An exact copy of every record below is needed, with the pictures left out.

*** Opening of AVAILABLE DATA ***

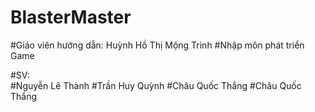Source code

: # BlasterMaster

#Giáo viên hướng dẫn: Huỳnh Hồ Thị Mộng Trinh
#Nhập môn phát triển Game

#SV:	
	#Nguyễn Lê Thành
	#Trần Huy Quỳnh	
	#Châu Quốc Thắng
	#Châu Quốc Thắng
	
	



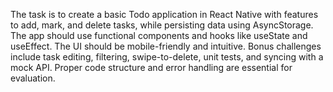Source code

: The task is to create a basic Todo application in React Native with features to add, mark, and delete tasks, while persisting data using AsyncStorage. The app should use functional components and hooks like useState and useEffect. The UI should be mobile-friendly and intuitive. Bonus challenges include task editing, filtering, swipe-to-delete, unit tests, and syncing with a mock API. Proper code structure and error handling are essential for evaluation.
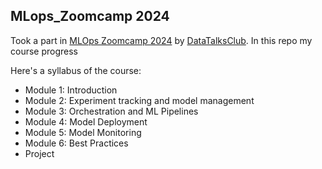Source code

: ## MLops_Zoomcamp 2024
Took a part in [MLOps Zoomcamp 2024](https://github.com/DataTalksClub/mlops-zoomcamp/tree/main) by [DataTalksClub](https://github.com/DataTalksClub). In this repo my course progress 

Here's a syllabus of the course:
- Module 1: Introduction
- Module 2: Experiment tracking and model management
- Module 3: Orchestration and ML Pipelines
- Module 4: Model Deployment
- Module 5: Model Monitoring
- Module 6: Best Practices
- Project
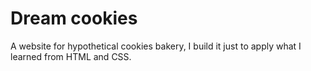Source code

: # Dream cookies
A website for hypothetical cookies bakery, I build it just to apply what I learned from HTML and CSS.
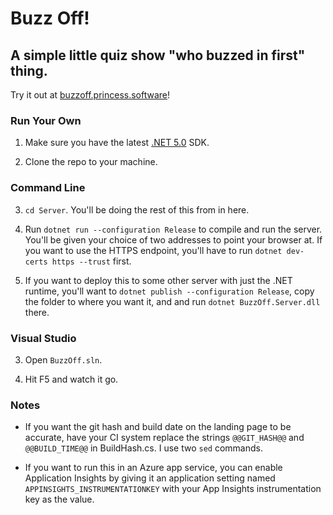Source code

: # Buzz Off!
## A simple little quiz show "who buzzed in first" thing.

Try it out at [buzzoff.princess.software](https://buzzoff.princess.software)!

### Run Your Own

1. Make sure you have the latest [.NET 5.0](https://dotnet.microsoft.com/download) SDK.

2. Clone the repo to your machine.

### Command Line

3. `cd Server`. You'll be doing the rest of this from in here.

4. Run `dotnet run --configuration Release` to compile and run the server. You'll be given your choice of two addresses to point your browser at. If you want to use the HTTPS endpoint, you'll have to run `dotnet dev-certs https --trust` first.

5. If you want to deploy this to some other server with just the .NET runtime, you'll want to `dotnet publish --configuration Release`, copy the folder to where you want it, and and run `dotnet BuzzOff.Server.dll` there.

### Visual Studio

3. Open `BuzzOff.sln`.

4. Hit F5 and watch it go.

### Notes

- If you want the git hash and build date on the landing page to be accurate, have your CI system replace the strings `@@GIT_HASH@@` and `@@BUILD_TIME@@` in BuildHash.cs. I use two `sed` commands.

- If you want to run this in an Azure app service, you can enable Application Insights by giving it an application setting named `APPINSIGHTS_INSTRUMENTATIONKEY` with your App Insights instrumentation key as the value.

*** Close of AVAILABLE DATA ***

THE COMPLETED TASK:
Source code

: # BlasterMaster

#Giáo viên hướng dẫn: Huỳnh Hồ Thị Mộng Trinh
#Nhập môn phát triển Game

#SV:	
	#Nguyễn Lê Thành
	#Trần Huy Quỳnh	
	#Châu Quốc Thắng
	#Châu Quốc Thắng
	
	



Source code

: The task is to create a basic Todo application in React Native with features to add, mark, and delete tasks, while persisting data using AsyncStorage. The app should use functional components and hooks like useState and useEffect. The UI should be mobile-friendly and intuitive. Bonus challenges include task editing, filtering, swipe-to-delete, unit tests, and syncing with a mock API. Proper code structure and error handling are essential for evaluation.
Source code

: ## MLops_Zoomcamp 2024
Took a part in [MLOps Zoomcamp 2024](https://github.com/DataTalksClub/mlops-zoomcamp/tree/main) by [DataTalksClub](https://github.com/DataTalksClub). In this repo my course progress 

Here's a syllabus of the course:
- Module 1: Introduction
- Module 2: Experiment tracking and model management
- Module 3: Orchestration and ML Pipelines
- Module 4: Model Deployment
- Module 5: Model Monitoring
- Module 6: Best Practices
- Project
Source code

: # Dream cookies
A website for hypothetical cookies bakery, I build it just to apply what I learned from HTML and CSS.
Source code

: # Buzz Off!
## A simple little quiz show "who buzzed in first" thing.

Try it out at [buzzoff.princess.software](https://buzzoff.princess.software)!

### Run Your Own

1. Make sure you have the latest [.NET 5.0](https://dotnet.microsoft.com/download) SDK.

2. Clone the repo to your machine.

### Command Line

3. `cd Server`. You'll be doing the rest of this from in here.

4. Run `dotnet run --configuration Release` to compile and run the server. You'll be given your choice of two addresses to point your browser at. If you want to use the HTTPS endpoint, you'll have to run `dotnet dev-certs https --trust` first.

5. If you want to deploy this to some other server with just the .NET runtime, you'll want to `dotnet publish --configuration Release`, copy the folder to where you want it, and and run `dotnet BuzzOff.Server.dll` there.

### Visual Studio

3. Open `BuzzOff.sln`.

4. Hit F5 and watch it go.

### Notes

- If you want the git hash and build date on the landing page to be accurate, have your CI system replace the strings `@@GIT_HASH@@` and `@@BUILD_TIME@@` in BuildHash.cs. I use two `sed` commands.

- If you want to run this in an Azure app service, you can enable Application Insights by giving it an application setting named `APPINSIGHTS_INSTRUMENTATIONKEY` with your App Insights instrumentation key as the value.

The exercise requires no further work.